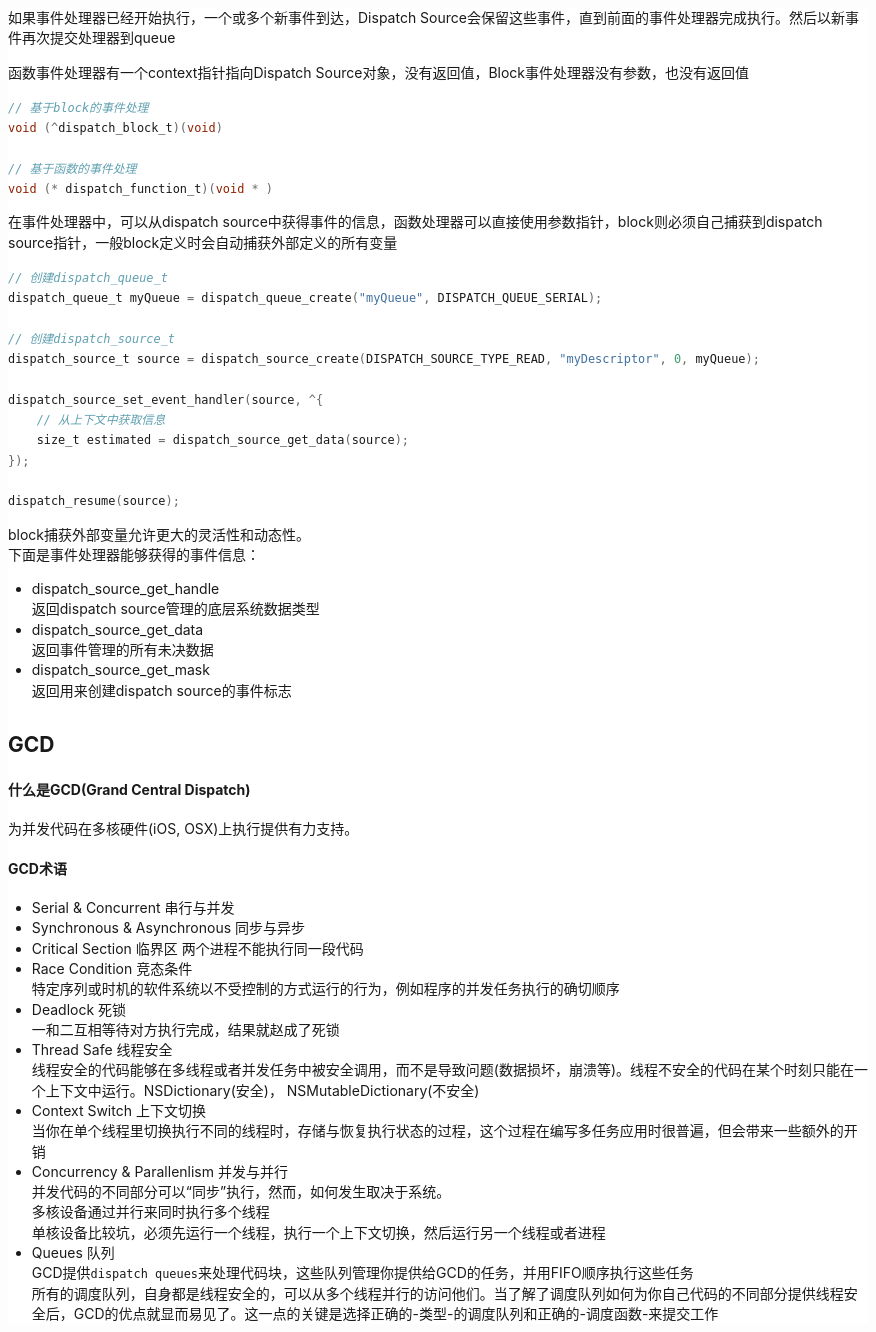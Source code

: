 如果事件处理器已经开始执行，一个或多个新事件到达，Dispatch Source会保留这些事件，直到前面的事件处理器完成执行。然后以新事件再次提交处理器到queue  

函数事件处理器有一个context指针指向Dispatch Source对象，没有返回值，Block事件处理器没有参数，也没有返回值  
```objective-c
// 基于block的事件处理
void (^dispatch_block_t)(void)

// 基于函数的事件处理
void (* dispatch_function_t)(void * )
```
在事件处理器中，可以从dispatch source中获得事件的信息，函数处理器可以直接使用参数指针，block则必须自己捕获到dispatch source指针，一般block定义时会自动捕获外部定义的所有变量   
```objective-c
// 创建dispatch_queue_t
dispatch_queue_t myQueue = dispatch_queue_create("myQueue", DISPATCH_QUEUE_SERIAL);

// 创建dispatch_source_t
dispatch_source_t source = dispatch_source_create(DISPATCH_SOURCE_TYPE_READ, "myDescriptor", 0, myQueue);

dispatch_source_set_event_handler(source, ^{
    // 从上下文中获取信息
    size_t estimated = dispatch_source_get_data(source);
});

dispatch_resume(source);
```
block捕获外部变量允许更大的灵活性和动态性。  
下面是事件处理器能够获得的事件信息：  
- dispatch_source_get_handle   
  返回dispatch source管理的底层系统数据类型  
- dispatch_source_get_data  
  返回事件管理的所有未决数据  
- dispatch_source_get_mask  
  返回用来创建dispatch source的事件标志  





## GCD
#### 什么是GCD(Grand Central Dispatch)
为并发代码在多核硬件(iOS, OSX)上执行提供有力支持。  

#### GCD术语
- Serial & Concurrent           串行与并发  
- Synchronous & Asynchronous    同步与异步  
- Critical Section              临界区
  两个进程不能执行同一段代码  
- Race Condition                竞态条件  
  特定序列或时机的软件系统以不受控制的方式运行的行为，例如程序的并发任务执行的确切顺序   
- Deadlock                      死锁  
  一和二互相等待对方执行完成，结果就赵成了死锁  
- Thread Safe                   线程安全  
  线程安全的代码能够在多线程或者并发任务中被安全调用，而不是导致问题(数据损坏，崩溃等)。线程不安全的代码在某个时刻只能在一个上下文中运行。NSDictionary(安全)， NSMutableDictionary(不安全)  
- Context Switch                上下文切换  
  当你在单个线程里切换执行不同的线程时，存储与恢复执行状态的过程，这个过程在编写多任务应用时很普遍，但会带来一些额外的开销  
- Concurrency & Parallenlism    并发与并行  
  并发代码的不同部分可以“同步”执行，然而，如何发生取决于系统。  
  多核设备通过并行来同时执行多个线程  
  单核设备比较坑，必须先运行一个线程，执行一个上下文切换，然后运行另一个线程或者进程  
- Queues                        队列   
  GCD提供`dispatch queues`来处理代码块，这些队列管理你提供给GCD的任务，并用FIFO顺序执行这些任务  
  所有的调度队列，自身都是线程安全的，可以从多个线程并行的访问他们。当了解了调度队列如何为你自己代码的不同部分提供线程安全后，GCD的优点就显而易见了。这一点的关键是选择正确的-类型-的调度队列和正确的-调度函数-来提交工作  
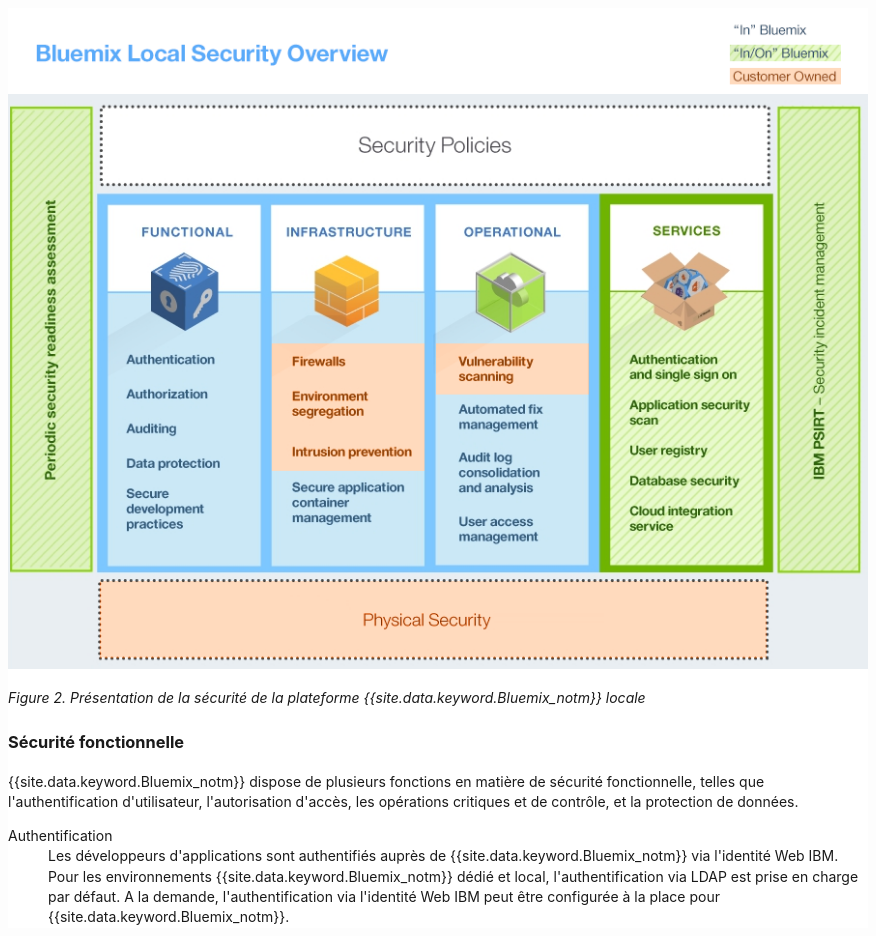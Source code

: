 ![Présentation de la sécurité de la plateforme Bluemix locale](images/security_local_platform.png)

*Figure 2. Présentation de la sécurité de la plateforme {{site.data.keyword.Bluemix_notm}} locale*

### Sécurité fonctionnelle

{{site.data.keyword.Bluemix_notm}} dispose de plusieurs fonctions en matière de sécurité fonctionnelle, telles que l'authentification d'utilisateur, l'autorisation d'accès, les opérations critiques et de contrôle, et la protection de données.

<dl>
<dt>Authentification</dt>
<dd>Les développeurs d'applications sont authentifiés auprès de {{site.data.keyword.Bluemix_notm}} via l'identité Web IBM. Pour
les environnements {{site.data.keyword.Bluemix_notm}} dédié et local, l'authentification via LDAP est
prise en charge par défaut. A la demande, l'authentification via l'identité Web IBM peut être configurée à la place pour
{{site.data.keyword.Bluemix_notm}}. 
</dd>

┄┄┄┄┄┄┄┄┄┄

**Aim of the exercise:** Look through the data and show every line containing "plateforme".

**Answer section:**
: ![Présentation de la sécurité de la plateforme Bluemix locale](images/security_local_platform.png)
*Figure 2. Présentation de la sécurité de la plateforme {{site.data.keyword.Bluemix_notm}} locale*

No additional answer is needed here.